Data items
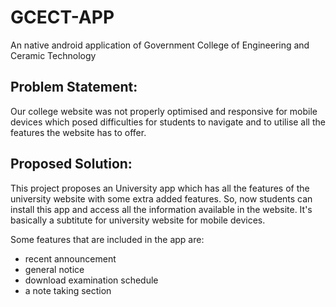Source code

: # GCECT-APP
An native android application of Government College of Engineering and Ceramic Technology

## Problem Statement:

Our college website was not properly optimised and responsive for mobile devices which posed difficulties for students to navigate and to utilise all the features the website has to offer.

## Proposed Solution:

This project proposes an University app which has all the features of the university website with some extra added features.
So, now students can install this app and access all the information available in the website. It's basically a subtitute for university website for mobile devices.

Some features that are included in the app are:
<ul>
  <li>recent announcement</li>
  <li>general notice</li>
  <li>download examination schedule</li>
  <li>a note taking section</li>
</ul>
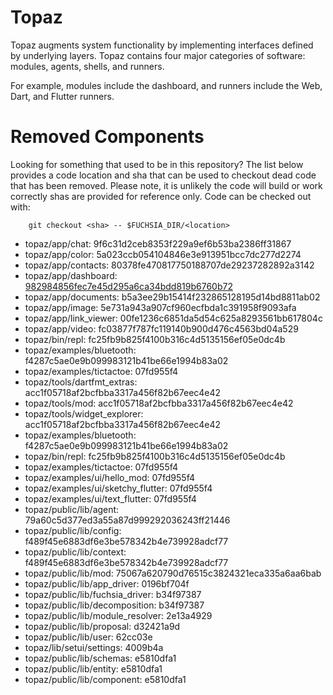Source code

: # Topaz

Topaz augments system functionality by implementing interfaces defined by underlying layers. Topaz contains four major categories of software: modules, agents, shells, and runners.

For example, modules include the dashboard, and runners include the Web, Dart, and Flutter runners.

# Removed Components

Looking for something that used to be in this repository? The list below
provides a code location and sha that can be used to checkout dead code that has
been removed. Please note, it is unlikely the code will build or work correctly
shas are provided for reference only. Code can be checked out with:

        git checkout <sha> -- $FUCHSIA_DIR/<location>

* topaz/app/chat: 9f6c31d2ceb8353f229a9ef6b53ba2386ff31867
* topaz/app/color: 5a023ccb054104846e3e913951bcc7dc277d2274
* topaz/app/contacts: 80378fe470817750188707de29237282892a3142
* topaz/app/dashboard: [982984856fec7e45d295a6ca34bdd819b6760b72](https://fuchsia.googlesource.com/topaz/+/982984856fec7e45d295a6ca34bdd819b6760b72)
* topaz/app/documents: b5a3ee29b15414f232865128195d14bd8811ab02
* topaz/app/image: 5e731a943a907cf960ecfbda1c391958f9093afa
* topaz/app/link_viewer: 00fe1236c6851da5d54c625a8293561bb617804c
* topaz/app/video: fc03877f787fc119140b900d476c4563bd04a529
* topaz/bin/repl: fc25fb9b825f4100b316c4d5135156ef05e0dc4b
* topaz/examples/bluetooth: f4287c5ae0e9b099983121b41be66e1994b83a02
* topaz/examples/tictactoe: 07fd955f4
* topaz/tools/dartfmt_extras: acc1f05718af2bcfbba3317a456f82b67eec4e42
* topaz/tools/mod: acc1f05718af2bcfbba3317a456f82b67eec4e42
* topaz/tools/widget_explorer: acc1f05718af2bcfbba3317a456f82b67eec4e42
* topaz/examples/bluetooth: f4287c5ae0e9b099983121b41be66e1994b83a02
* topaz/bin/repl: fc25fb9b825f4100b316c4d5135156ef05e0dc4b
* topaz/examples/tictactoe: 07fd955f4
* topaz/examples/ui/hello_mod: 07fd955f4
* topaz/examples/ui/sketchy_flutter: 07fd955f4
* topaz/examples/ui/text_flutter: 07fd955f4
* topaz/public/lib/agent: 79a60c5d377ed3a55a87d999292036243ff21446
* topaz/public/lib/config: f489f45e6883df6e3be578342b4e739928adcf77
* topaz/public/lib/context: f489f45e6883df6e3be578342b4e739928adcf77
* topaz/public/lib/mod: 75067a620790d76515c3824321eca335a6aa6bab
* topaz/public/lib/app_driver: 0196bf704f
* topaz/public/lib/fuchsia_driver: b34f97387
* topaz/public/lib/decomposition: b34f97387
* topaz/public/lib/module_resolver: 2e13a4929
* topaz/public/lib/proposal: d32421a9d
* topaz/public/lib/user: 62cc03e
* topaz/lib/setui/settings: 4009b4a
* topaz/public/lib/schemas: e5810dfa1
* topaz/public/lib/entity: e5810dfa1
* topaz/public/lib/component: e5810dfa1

---

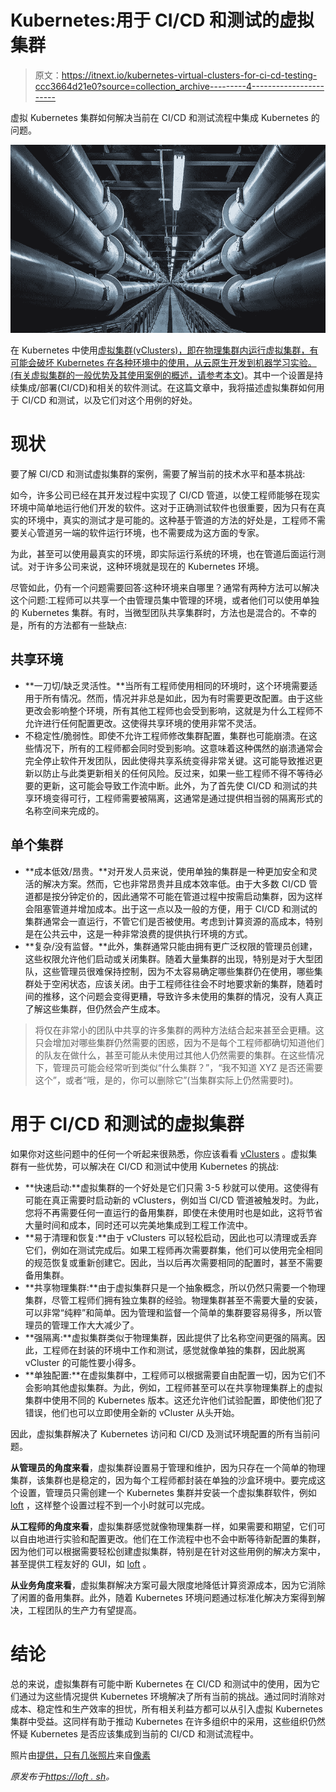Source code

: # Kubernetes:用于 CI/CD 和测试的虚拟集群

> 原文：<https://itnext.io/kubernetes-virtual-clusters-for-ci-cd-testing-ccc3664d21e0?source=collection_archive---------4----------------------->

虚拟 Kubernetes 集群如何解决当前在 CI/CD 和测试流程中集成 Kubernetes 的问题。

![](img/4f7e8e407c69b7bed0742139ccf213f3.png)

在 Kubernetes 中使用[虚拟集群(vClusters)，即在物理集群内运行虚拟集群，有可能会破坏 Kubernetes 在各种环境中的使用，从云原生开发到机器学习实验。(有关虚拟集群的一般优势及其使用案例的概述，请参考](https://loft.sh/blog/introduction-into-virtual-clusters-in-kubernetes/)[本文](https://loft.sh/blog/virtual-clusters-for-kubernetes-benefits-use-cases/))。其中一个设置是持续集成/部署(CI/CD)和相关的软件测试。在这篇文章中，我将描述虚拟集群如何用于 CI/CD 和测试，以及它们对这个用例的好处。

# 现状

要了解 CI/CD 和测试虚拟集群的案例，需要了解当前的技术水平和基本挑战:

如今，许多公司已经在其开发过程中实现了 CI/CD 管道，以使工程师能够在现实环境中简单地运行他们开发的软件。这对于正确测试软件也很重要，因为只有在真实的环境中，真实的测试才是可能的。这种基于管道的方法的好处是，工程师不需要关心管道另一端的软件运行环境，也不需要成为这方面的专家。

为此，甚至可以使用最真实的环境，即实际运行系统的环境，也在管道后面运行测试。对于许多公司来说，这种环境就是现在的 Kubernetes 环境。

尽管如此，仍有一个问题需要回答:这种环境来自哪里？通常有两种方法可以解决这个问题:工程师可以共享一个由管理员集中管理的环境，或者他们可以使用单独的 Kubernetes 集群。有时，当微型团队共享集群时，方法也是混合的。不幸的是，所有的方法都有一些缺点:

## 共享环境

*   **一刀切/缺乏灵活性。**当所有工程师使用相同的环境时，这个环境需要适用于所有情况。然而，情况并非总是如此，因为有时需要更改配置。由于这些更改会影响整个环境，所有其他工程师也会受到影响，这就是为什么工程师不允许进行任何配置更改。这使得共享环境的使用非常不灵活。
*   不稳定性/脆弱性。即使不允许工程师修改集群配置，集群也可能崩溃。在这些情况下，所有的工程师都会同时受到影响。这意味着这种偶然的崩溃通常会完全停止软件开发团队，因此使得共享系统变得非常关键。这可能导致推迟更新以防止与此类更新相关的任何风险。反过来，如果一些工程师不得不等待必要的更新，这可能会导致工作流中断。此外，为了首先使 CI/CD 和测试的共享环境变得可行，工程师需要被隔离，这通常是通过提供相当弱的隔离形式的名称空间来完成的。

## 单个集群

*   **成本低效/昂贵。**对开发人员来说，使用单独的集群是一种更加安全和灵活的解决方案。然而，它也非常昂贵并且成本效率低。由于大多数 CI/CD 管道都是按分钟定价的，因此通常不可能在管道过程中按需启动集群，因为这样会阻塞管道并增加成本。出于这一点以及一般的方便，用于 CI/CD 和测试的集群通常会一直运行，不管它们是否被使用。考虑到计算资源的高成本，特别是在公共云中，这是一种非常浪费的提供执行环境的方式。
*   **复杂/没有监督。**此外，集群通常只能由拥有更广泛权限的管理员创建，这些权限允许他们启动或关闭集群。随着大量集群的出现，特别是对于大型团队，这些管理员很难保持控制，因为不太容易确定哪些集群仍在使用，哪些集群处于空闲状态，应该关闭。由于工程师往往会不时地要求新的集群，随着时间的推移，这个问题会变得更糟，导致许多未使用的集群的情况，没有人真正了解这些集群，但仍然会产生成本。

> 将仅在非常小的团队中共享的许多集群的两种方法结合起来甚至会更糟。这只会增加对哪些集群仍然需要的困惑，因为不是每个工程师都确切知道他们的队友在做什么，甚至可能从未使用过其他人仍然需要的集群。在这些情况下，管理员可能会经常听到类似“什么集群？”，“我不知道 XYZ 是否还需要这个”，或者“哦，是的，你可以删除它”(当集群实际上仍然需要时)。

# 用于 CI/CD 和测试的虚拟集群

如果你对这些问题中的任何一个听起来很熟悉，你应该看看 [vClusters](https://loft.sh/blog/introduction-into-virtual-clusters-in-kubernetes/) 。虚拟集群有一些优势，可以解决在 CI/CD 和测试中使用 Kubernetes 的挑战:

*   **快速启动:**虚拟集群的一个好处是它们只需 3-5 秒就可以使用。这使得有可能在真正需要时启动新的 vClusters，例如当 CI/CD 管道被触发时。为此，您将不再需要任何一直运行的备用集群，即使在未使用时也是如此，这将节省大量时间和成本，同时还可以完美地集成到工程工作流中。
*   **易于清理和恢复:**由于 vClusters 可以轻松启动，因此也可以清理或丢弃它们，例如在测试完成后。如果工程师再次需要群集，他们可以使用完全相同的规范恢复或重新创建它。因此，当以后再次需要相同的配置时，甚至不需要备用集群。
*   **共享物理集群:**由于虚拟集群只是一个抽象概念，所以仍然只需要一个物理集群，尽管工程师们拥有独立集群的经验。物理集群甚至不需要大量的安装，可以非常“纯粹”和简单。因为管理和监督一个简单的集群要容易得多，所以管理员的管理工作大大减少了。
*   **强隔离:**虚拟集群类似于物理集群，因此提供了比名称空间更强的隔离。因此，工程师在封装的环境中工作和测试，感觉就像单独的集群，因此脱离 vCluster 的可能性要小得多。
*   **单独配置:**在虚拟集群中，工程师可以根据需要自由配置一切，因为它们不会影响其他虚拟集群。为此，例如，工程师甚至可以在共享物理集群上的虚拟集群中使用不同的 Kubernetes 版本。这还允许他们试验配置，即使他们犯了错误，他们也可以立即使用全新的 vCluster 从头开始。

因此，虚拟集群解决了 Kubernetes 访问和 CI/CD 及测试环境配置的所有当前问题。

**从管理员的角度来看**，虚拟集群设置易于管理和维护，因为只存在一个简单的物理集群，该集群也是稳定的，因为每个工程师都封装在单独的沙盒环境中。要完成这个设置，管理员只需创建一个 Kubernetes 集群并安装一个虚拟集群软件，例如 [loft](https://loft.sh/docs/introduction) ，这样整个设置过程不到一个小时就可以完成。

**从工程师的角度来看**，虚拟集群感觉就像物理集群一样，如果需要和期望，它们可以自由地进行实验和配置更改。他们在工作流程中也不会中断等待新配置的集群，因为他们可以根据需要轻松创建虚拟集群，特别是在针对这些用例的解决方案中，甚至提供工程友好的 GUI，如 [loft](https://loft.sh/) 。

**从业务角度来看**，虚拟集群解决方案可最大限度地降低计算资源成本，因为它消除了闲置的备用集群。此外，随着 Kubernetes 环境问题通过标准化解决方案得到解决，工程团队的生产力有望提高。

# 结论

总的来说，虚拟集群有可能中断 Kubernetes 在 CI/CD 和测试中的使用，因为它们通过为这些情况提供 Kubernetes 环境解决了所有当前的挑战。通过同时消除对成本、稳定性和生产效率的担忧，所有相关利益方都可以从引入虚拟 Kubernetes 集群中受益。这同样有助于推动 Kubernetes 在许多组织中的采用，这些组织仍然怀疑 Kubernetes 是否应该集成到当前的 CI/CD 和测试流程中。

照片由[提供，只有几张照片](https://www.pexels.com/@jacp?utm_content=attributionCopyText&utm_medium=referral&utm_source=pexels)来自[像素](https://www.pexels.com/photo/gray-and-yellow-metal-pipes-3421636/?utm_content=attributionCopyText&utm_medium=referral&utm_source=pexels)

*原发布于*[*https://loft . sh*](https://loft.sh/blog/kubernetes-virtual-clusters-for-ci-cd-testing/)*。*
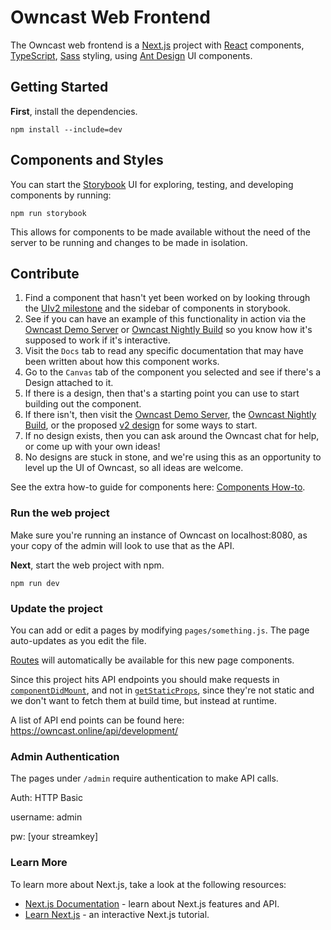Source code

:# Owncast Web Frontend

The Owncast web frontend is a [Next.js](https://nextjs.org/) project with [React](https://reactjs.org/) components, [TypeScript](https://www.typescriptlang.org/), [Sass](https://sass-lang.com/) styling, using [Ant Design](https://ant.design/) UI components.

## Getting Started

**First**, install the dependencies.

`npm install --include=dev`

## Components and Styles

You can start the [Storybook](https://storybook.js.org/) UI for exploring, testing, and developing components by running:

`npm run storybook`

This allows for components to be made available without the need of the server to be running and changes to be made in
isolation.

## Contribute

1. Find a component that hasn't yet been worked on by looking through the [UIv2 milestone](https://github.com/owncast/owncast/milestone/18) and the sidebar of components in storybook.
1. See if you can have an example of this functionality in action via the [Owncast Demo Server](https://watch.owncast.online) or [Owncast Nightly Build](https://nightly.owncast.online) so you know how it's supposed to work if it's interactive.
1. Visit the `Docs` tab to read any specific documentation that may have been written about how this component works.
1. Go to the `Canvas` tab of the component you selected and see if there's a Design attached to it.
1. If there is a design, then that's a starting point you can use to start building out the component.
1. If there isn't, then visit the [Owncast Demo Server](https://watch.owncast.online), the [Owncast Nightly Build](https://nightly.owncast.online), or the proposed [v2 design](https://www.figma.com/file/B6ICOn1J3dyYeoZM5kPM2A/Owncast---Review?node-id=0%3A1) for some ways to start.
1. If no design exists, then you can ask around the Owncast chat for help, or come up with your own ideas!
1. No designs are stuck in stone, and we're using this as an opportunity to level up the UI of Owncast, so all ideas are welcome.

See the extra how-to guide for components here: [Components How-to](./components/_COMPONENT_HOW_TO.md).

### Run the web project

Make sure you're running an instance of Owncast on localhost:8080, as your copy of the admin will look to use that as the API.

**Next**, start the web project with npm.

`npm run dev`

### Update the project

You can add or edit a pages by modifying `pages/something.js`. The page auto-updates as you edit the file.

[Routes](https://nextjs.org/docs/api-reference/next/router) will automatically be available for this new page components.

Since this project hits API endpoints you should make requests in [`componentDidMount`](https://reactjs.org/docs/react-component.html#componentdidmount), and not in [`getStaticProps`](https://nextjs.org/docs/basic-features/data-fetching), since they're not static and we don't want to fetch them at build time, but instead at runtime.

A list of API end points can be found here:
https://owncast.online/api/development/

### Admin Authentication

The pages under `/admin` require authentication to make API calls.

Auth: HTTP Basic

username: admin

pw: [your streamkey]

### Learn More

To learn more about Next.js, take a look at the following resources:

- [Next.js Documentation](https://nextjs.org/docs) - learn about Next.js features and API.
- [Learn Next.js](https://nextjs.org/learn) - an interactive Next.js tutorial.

==

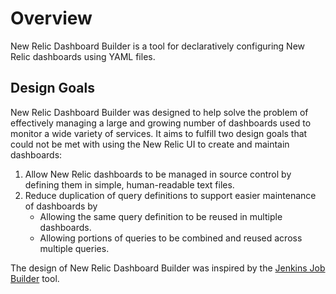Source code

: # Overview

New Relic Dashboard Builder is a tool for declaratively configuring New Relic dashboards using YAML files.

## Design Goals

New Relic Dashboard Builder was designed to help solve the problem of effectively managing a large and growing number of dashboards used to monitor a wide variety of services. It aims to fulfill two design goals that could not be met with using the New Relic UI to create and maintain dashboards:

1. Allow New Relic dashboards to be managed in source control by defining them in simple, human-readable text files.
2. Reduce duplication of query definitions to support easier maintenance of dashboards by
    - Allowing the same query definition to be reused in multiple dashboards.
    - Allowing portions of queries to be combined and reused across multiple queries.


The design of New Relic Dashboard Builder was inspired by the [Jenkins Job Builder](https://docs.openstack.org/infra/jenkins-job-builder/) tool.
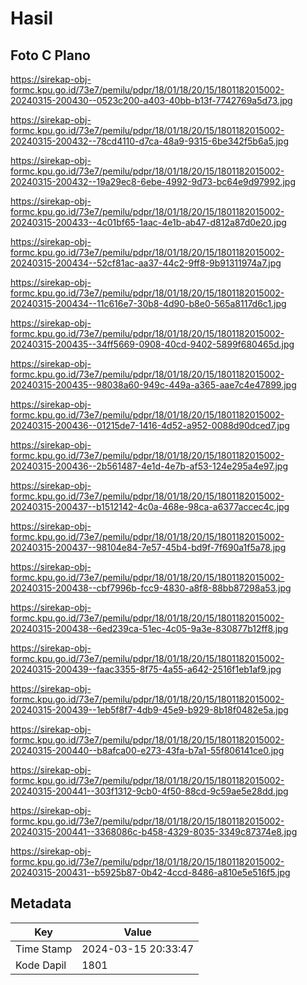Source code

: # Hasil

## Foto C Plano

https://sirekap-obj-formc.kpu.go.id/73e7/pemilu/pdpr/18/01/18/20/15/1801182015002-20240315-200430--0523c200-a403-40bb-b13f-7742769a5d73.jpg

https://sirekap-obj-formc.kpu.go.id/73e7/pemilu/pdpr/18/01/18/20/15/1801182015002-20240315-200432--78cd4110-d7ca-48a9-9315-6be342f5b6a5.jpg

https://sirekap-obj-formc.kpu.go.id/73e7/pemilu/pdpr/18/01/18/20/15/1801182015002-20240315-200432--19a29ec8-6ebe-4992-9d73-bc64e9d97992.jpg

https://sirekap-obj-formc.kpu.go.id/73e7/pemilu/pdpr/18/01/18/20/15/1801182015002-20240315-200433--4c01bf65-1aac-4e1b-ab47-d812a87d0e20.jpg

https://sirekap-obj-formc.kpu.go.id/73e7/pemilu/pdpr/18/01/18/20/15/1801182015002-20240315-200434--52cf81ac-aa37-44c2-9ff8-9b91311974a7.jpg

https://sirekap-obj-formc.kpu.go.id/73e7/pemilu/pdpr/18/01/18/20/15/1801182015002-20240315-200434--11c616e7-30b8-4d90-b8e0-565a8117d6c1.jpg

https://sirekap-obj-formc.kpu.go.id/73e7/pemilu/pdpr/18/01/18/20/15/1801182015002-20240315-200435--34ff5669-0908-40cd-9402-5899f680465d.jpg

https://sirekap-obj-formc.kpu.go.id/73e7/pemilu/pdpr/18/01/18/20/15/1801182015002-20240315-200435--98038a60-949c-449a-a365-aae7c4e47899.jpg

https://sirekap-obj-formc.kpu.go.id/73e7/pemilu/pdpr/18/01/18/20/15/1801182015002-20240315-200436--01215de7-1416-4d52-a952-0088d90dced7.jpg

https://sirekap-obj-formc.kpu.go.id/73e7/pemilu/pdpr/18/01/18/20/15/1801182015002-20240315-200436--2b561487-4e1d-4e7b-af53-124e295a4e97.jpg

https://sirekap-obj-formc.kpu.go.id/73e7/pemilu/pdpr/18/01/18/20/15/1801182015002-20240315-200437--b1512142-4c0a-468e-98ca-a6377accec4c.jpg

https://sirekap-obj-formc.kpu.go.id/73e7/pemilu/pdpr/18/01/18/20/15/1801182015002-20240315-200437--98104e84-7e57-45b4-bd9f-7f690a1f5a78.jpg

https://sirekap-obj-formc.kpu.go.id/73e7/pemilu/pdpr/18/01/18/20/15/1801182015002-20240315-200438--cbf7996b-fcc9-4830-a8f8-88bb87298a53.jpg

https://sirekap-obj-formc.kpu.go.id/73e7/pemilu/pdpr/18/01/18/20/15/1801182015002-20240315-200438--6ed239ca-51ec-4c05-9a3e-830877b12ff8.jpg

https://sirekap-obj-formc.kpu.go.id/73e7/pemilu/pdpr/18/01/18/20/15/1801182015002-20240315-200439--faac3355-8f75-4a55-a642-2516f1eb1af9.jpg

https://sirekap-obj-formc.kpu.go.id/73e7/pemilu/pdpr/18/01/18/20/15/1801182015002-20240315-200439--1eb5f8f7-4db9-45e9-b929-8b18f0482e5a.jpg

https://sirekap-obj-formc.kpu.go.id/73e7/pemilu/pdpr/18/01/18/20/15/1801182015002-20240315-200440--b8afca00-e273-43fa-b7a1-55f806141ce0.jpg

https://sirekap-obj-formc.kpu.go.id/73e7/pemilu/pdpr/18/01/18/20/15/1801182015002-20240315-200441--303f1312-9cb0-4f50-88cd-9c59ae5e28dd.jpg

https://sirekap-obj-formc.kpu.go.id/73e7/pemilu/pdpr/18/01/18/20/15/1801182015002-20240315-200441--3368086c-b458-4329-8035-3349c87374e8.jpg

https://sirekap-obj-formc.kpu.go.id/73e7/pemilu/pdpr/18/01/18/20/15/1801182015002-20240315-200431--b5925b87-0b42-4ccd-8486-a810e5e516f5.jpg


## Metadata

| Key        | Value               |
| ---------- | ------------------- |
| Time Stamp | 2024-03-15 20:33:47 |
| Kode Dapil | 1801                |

EXERCISE DESCRIPTION: From the entries above, say how many lines contain "reused". Only the number is wanted.

ANSWER FOR THE TASK: 2